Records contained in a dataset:
<<<<
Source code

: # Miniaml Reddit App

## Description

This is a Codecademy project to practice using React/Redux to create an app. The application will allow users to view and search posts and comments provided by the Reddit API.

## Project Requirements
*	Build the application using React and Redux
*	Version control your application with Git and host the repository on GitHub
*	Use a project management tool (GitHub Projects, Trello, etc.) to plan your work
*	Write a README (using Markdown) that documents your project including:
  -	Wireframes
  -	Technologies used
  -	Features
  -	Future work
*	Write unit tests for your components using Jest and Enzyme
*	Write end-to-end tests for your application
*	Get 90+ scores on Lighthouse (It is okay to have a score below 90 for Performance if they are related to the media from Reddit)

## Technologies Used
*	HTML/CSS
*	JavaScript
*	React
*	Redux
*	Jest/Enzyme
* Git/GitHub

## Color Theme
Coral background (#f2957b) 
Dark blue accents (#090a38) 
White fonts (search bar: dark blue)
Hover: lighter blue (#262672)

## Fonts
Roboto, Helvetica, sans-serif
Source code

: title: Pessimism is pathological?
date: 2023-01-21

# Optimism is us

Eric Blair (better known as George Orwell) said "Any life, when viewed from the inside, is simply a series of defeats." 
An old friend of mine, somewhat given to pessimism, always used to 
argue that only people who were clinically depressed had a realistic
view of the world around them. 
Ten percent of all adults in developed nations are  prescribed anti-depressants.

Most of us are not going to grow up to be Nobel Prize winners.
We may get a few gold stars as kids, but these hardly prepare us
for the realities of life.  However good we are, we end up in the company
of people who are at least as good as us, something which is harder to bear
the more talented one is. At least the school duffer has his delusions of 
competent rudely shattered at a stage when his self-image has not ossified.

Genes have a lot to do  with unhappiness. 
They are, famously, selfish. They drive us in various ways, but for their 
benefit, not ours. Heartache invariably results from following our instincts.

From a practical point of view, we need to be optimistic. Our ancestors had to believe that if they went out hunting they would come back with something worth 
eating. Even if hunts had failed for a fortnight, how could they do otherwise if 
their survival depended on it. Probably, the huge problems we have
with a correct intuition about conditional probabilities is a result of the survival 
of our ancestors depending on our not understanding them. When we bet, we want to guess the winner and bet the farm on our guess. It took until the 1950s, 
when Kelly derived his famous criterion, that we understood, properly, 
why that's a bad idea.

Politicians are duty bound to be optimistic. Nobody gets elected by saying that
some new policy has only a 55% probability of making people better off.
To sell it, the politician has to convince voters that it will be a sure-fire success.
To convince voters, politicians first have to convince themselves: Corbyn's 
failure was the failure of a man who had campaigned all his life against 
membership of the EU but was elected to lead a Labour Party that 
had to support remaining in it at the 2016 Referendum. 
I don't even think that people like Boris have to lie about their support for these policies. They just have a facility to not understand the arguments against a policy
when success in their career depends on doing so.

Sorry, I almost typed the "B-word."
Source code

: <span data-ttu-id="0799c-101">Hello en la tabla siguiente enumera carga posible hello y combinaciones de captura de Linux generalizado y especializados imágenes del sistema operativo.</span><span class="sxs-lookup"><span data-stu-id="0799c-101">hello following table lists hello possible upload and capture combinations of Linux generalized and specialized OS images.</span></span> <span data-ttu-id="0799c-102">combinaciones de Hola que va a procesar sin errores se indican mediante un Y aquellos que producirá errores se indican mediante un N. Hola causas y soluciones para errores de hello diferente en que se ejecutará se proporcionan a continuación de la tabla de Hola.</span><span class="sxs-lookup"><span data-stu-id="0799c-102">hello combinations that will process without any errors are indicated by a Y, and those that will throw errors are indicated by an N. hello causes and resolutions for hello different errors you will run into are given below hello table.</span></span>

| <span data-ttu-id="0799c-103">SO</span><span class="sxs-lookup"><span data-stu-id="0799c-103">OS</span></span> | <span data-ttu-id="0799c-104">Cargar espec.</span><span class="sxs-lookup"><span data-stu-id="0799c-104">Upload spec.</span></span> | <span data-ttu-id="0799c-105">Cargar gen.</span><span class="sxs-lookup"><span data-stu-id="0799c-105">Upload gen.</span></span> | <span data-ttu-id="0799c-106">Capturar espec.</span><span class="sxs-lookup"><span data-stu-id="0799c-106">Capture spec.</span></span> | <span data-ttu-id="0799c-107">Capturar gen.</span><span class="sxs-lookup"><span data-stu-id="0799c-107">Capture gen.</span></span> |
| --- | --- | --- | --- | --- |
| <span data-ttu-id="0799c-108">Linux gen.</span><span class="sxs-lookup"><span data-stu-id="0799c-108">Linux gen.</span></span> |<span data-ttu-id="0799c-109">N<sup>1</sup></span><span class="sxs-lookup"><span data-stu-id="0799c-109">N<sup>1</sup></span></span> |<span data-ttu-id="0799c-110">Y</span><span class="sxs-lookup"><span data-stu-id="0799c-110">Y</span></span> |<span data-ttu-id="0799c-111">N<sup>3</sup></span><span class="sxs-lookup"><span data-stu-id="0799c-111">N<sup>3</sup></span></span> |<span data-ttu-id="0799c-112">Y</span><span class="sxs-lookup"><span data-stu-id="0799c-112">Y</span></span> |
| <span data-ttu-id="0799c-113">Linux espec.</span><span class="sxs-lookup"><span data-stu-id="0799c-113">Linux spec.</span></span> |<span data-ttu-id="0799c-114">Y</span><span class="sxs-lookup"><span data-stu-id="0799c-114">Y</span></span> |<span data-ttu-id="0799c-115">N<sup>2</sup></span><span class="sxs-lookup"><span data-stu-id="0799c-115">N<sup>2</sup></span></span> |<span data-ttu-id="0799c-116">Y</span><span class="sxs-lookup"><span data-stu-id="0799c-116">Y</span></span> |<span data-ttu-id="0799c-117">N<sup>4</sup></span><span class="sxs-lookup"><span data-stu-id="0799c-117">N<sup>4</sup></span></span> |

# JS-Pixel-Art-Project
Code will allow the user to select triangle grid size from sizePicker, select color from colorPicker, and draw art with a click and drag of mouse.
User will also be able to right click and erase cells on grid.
>>>>
→ The task:
Transcribe every record above exactly as written.

→ Finished task:
Source code

: # Miniaml Reddit App

## Description

This is a Codecademy project to practice using React/Redux to create an app. The application will allow users to view and search posts and comments provided by the Reddit API.

## Project Requirements
*	Build the application using React and Redux
*	Version control your application with Git and host the repository on GitHub
*	Use a project management tool (GitHub Projects, Trello, etc.) to plan your work
*	Write a README (using Markdown) that documents your project including:
  -	Wireframes
  -	Technologies used
  -	Features
  -	Future work
*	Write unit tests for your components using Jest and Enzyme
*	Write end-to-end tests for your application
*	Get 90+ scores on Lighthouse (It is okay to have a score below 90 for Performance if they are related to the media from Reddit)

## Technologies Used
*	HTML/CSS
*	JavaScript
*	React
*	Redux
*	Jest/Enzyme
* Git/GitHub

## Color Theme
Coral background (#f2957b) 
Dark blue accents (#090a38) 
White fonts (search bar: dark blue)
Hover: lighter blue (#262672)

## Fonts
Roboto, Helvetica, sans-serif
Source code

: title: Pessimism is pathological?
date: 2023-01-21

# Optimism is us

Eric Blair (better known as George Orwell) said "Any life, when viewed from the inside, is simply a series of defeats." 
An old friend of mine, somewhat given to pessimism, always used to 
argue that only people who were clinically depressed had a realistic
view of the world around them. 
Ten percent of all adults in developed nations are  prescribed anti-depressants.

Most of us are not going to grow up to be Nobel Prize winners.
We may get a few gold stars as kids, but these hardly prepare us
for the realities of life.  However good we are, we end up in the company
of people who are at least as good as us, something which is harder to bear
the more talented one is. At least the school duffer has his delusions of 
competent rudely shattered at a stage when his self-image has not ossified.

Genes have a lot to do  with unhappiness. 
They are, famously, selfish. They drive us in various ways, but for their 
benefit, not ours. Heartache invariably results from following our instincts.

From a practical point of view, we need to be optimistic. Our ancestors had to believe that if they went out hunting they would come back with something worth 
eating. Even if hunts had failed for a fortnight, how could they do otherwise if 
their survival depended on it. Probably, the huge problems we have
with a correct intuition about conditional probabilities is a result of the survival 
of our ancestors depending on our not understanding them. When we bet, we want to guess the winner and bet the farm on our guess. It took until the 1950s, 
when Kelly derived his famous criterion, that we understood, properly, 
why that's a bad idea.

Politicians are duty bound to be optimistic. Nobody gets elected by saying that
some new policy has only a 55% probability of making people better off.
To sell it, the politician has to convince voters that it will be a sure-fire success.
To convince voters, politicians first have to convince themselves: Corbyn's 
failure was the failure of a man who had campaigned all his life against 
membership of the EU but was elected to lead a Labour Party that 
had to support remaining in it at the 2016 Referendum. 
I don't even think that people like Boris have to lie about their support for these policies. They just have a facility to not understand the arguments against a policy
when success in their career depends on doing so.

Sorry, I almost typed the "B-word."
Source code

: <span data-ttu-id="0799c-101">Hello en la tabla siguiente enumera carga posible hello y combinaciones de captura de Linux generalizado y especializados imágenes del sistema operativo.</span><span class="sxs-lookup"><span data-stu-id="0799c-101">hello following table lists hello possible upload and capture combinations of Linux generalized and specialized OS images.</span></span> <span data-ttu-id="0799c-102">combinaciones de Hola que va a procesar sin errores se indican mediante un Y aquellos que producirá errores se indican mediante un N. Hola causas y soluciones para errores de hello diferente en que se ejecutará se proporcionan a continuación de la tabla de Hola.</span><span class="sxs-lookup"><span data-stu-id="0799c-102">hello combinations that will process without any errors are indicated by a Y, and those that will throw errors are indicated by an N. hello causes and resolutions for hello different errors you will run into are given below hello table.</span></span>

| <span data-ttu-id="0799c-103">SO</span><span class="sxs-lookup"><span data-stu-id="0799c-103">OS</span></span> | <span data-ttu-id="0799c-104">Cargar espec.</span><span class="sxs-lookup"><span data-stu-id="0799c-104">Upload spec.</span></span> | <span data-ttu-id="0799c-105">Cargar gen.</span><span class="sxs-lookup"><span data-stu-id="0799c-105">Upload gen.</span></span> | <span data-ttu-id="0799c-106">Capturar espec.</span><span class="sxs-lookup"><span data-stu-id="0799c-106">Capture spec.</span></span> | <span data-ttu-id="0799c-107">Capturar gen.</span><span class="sxs-lookup"><span data-stu-id="0799c-107">Capture gen.</span></span> |
| --- | --- | --- | --- | --- |
| <span data-ttu-id="0799c-108">Linux gen.</span><span class="sxs-lookup"><span data-stu-id="0799c-108">Linux gen.</span></span> |<span data-ttu-id="0799c-109">N<sup>1</sup></span><span class="sxs-lookup"><span data-stu-id="0799c-109">N<sup>1</sup></span></span> |<span data-ttu-id="0799c-110">Y</span><span class="sxs-lookup"><span data-stu-id="0799c-110">Y</span></span> |<span data-ttu-id="0799c-111">N<sup>3</sup></span><span class="sxs-lookup"><span data-stu-id="0799c-111">N<sup>3</sup></span></span> |<span data-ttu-id="0799c-112">Y</span><span class="sxs-lookup"><span data-stu-id="0799c-112">Y</span></span> |
| <span data-ttu-id="0799c-113">Linux espec.</span><span class="sxs-lookup"><span data-stu-id="0799c-113">Linux spec.</span></span> |<span data-ttu-id="0799c-114">Y</span><span class="sxs-lookup"><span data-stu-id="0799c-114">Y</span></span> |<span data-ttu-id="0799c-115">N<sup>2</sup></span><span class="sxs-lookup"><span data-stu-id="0799c-115">N<sup>2</sup></span></span> |<span data-ttu-id="0799c-116">Y</span><span class="sxs-lookup"><span data-stu-id="0799c-116">Y</span></span> |<span data-ttu-id="0799c-117">N<sup>4</sup></span><span class="sxs-lookup"><span data-stu-id="0799c-117">N<sup>4</sup></span></span> |

# JS-Pixel-Art-Project
Code will allow the user to select triangle grid size from sizePicker, select color from colorPicker, and draw art with a click and drag of mouse.
User will also be able to right click and erase cells on grid.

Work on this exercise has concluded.